Je travaillais à l’époque sur le Conan, scénarisé par Jean Manchette alias Doug Headline. Lors d’une conversation, il me parle d’une étudiante en lettre italienne. Douée, celle-ci nourrit un projet sur les vampires : Kundan. Il m’a demandé si j’étais intéressé et me l’a présentée. Son pitch de départ était très alléchant : le mythe du vampire, mais transposé aux Indes orientales, avec tout ce qui a trait à la colonisation, une touche de surnaturel dans un monde bien réel… tout ce dont je rêvais !
On vous connaît surtout pour des séries et albums typés fantasy : La pierre de folie, Korrigans, La dynastie des dragons. Est-ce que vous abordez de façon très différente une série comme celle-ci, davantage ancrée dans le monde réel ?

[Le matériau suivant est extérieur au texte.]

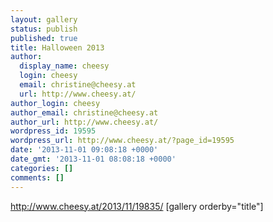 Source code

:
 ```yaml
---
layout: gallery
status: publish
published: true
title: Halloween 2013
author:
  display_name: cheesy
  login: cheesy
  email: christine@cheesy.at
  url: http://www.cheesy.at/
author_login: cheesy
author_email: christine@cheesy.at
author_url: http://www.cheesy.at/
wordpress_id: 19595
wordpress_url: http://www.cheesy.at/?page_id=19595
date: '2013-11-01 09:08:18 +0000'
date_gmt: '2013-11-01 08:08:18 +0000'
categories: []
comments: []
---
```

http://www.cheesy.at/2013/11/19835/
[gallery orderby="title"]
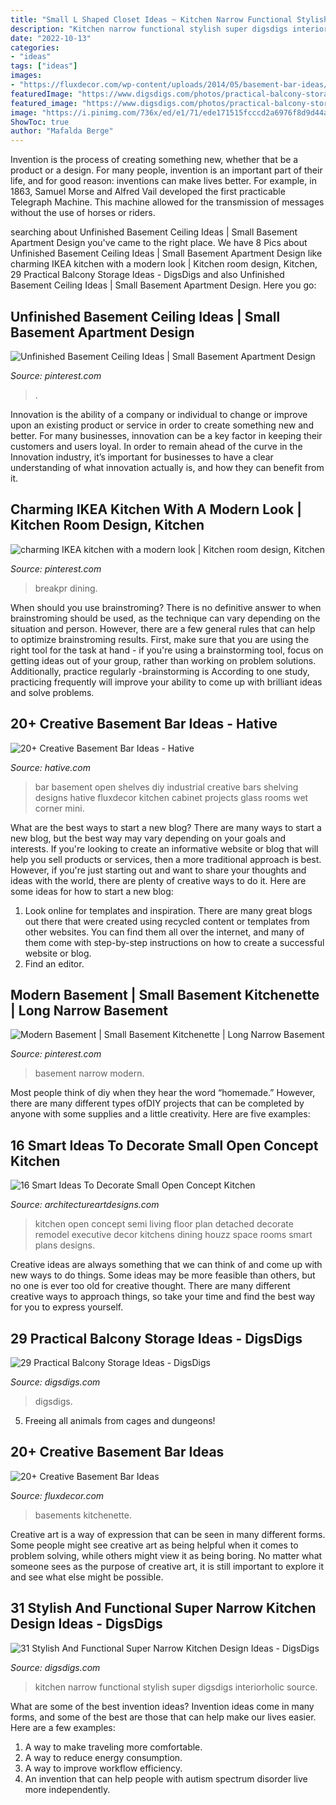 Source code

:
 ```yaml
---
title: "Small L Shaped Closet Ideas ~ Kitchen Narrow Functional Stylish Super Digsdigs Interiorholic Source"
description: "Kitchen narrow functional stylish super digsdigs interiorholic source"
date: "2022-10-13"
categories:
- "ideas"
tags: ["ideas"]
images:
- "https://fluxdecor.com/wp-content/uploads/2014/05/basement-bar-ideas/9-small-basement-bar.jpg"
featuredImage: "https://www.digsdigs.com/photos/practical-balcony-storage-ideas-2-554x830.jpg"
featured_image: "https://www.digsdigs.com/photos/practical-balcony-storage-ideas-2-554x830.jpg"
image: "https://i.pinimg.com/736x/ed/e1/71/ede171515fcccd2a6976f8d9d44a1ac5--ranch-kitchen-remodel-small-l-shaped-kitchens.jpg"
ShowToc: true
author: "Mafalda Berge"
---
```



Invention is the process of creating something new, whether that be a product or a design. For many people, invention is an important part of their life, and for good reason: inventions can make lives better. For example, in 1863, Samuel Morse and Alfred Vail developed the first practicable Telegraph Machine. This machine allowed for the transmission of messages without the use of horses or riders.

	

		
searching about Unfinished Basement Ceiling Ideas | Small Basement Apartment Design you've came to the right place. We have 8 Pics about Unfinished Basement Ceiling Ideas | Small Basement Apartment Design like charming IKEA kitchen with a modern look | Kitchen room design, Kitchen, 29 Practical Balcony Storage Ideas - DigsDigs and also Unfinished Basement Ceiling Ideas | Small Basement Apartment Design. Here you go:
		
    
## Unfinished Basement Ceiling Ideas | Small Basement Apartment Design

<img loading=lazy src="https://i.pinimg.com/736x/64/a5/76/64a5769bb764713bb2c58d70374547a1.jpg" onerror="this.onerror=null;this.src='https://tse1.mm.bing.net/th?id=OIP.zqU-tIBoroogJMO3ugub_wHaLG&amp;pid=15.1';" alt="Unfinished Basement Ceiling Ideas | Small Basement Apartment Design">

_Source: pinterest.com_

>. 

	

Innovation is the ability of a company or individual to change or improve upon an existing product or service in order to create something new and better. For many businesses, innovation can be a key factor in keeping their customers and users loyal. In order to remain ahead of the curve in the Innovation industry, it’s important for businesses to have a clear understanding of what innovation actually is, and how they can benefit from it.

    
## Charming IKEA Kitchen With A Modern Look | Kitchen Room Design, Kitchen

<img loading=lazy src="https://i.pinimg.com/736x/ed/e1/71/ede171515fcccd2a6976f8d9d44a1ac5--ranch-kitchen-remodel-small-l-shaped-kitchens.jpg" onerror="this.onerror=null;this.src='https://tse4.mm.bing.net/th?id=OIP.I2hwHkbKTs5C-DYpyn3ZWQHaFj&amp;pid=15.1';" alt="charming IKEA kitchen with a modern look | Kitchen room design, Kitchen">

_Source: pinterest.com_

>breakpr dining. 

	

When should you use brainstroming?
There is no definitive answer to when brainstroming should be used, as the technique can vary depending on the situation and person. However, there are a few general rules that can help to optimize brainstroming results. First, make sure that you are using the right tool for the task at hand - if you're using a brainstorming tool, focus on getting ideas out of your group, rather than working on problem solutions. Additionally, practice regularly -brainstorming is According to one study, practicing frequently will improve your ability to come up with brilliant ideas and solve problems.

    
## 20+ Creative Basement Bar Ideas - Hative

<img loading=lazy src="https://hative.com/wp-content/uploads/2014/05/basement-bar-ideas/7-open-basement-bar.jpg" onerror="this.onerror=null;this.src='https://tse2.mm.bing.net/th?id=OIP.OHI6S8lbzLBAljamfQB0KQHaJ4&amp;pid=15.1';" alt="20+ Creative Basement Bar Ideas - Hative">

_Source: hative.com_

>bar basement open shelves diy industrial creative bars shelving designs hative fluxdecor kitchen cabinet projects glass rooms wet corner mini. 

	

What are the best ways to start a new blog?
There are many ways to start a new blog, but the best way may vary depending on your goals and interests. If you're looking to create an informative website or blog that will help you sell products or services, then a more traditional approach is best. However, if you're just starting out and want to share your thoughts and ideas with the world, there are plenty of creative ways to do it. Here are some ideas for how to start a new blog: 
1. Look online for templates and inspiration. There are many great blogs out there that were created using recycled content or templates from other websites. You can find them all over the internet, and many of them come with step-by-step instructions on how to create a successful website or blog. 
2. Find an editor.

    
## Modern Basement | Small Basement Kitchenette | Long Narrow Basement

<img loading=lazy src="https://i.pinimg.com/736x/3d/6e/75/3d6e75b5dec7bfd99ed48c33ed7207c4.jpg" onerror="this.onerror=null;this.src='https://tse3.mm.bing.net/th?id=OIP.TRqyo8CHBHEVLMUR1cS9dQHaJ3&amp;pid=15.1';" alt="Modern Basement | Small Basement Kitchenette | Long Narrow Basement">

_Source: pinterest.com_

>basement narrow modern. 

	

Most people think of diy when they hear the word “homemade.” However, there are many different types ofDIY projects that can be completed by anyone with some supplies and a little creativity. Here are five examples:

    
## 16 Smart Ideas To Decorate Small Open Concept Kitchen

<img loading=lazy src="https://www.architectureartdesigns.com/wp-content/uploads/2015/12/113-630x421.jpg" onerror="this.onerror=null;this.src='https://tse2.mm.bing.net/th?id=OIP.ueaji62Zv1PKqWLjVx1UbQHaE8&amp;pid=15.1';" alt="16 Smart Ideas To Decorate Small Open Concept Kitchen">

_Source: architectureartdesigns.com_

>kitchen open concept semi living floor plan detached decorate remodel executive decor kitchens dining houzz space rooms smart plans designs. 

	

Creative ideas are always something that we can think of and come up with new ways to do things. Some ideas may be more feasible than others, but no one is ever too old for creative thought. There are many different creative ways to approach things, so take your time and find the best way for you to express yourself.

    
## 29 Practical Balcony Storage Ideas - DigsDigs

<img loading=lazy src="https://www.digsdigs.com/photos/practical-balcony-storage-ideas-2-554x830.jpg" onerror="this.onerror=null;this.src='https://tse1.mm.bing.net/th?id=OIP.54QSZoy1bkYlDNMmKc6vZAHaLG&amp;pid=15.1';" alt="29 Practical Balcony Storage Ideas - DigsDigs">

_Source: digsdigs.com_

>digsdigs. 

	

5. Freeing all animals from cages and dungeons!

    
## 20+ Creative Basement Bar Ideas

<img loading=lazy src="https://fluxdecor.com/wp-content/uploads/2014/05/basement-bar-ideas/9-small-basement-bar.jpg" onerror="this.onerror=null;this.src='https://tse1.mm.bing.net/th?id=OIP.19PZjY44M4N9-LOTKxJ0WwHaLH&amp;pid=15.1';" alt="20+ Creative Basement Bar Ideas">

_Source: fluxdecor.com_

>basements kitchenette. 

	

Creative art is a way of expression that can be seen in many different forms. Some people might see creative art as being helpful when it comes to problem solving, while others might view it as being boring. No matter what someone sees as the purpose of creative art, it is still important to explore it and see what else might be possible.

    
## 31 Stylish And Functional Super Narrow Kitchen Design Ideas - DigsDigs

<img loading=lazy src="http://www.digsdigs.com/photos/stylish-and-functional-narrow-kitchen-design-ideas-13-554x739.jpg" onerror="this.onerror=null;this.src='https://tse2.mm.bing.net/th?id=OIP.9JG__Da9odZR8WePSGb_AgHaJ4&amp;pid=15.1';" alt="31 Stylish And Functional Super Narrow Kitchen Design Ideas - DigsDigs">

_Source: digsdigs.com_

>kitchen narrow functional stylish super digsdigs interiorholic source. 

	

What are some of the best invention ideas?
Invention ideas come in many forms, and some of the best are those that can help make our lives easier. Here are a few examples: 
1. A way to make traveling more comfortable. 
2. A way to reduce energy consumption. 
3. A way to improve workflow efficiency. 
4. An invention that can help people with autism spectrum disorder live more independently.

Effectivement, pour une histoire comme Kundan, le défi est de coller a une certaine réalité, notamment au niveau de l’architecture, l’habillement, l’ambiance d’une époque comme celle de 1910, du Roi Georges V d’Angleterre. On ne peut se permettre n’importe quoi…
Même dans le côté vampirique avec Kundan, notre protagoniste vit avec son temps, s’habille comme à cette époque. En résumé, une histoire comme Kundan, même si le fond est surnaturel, est ancrée dans une réalité, certes du siècle passé, mais malgré tout codifiée. Après discussions, j’ai storyboardé quelques pages d’essai, surtout celles dans l’ambiance londonienne et l’aventure a commencé….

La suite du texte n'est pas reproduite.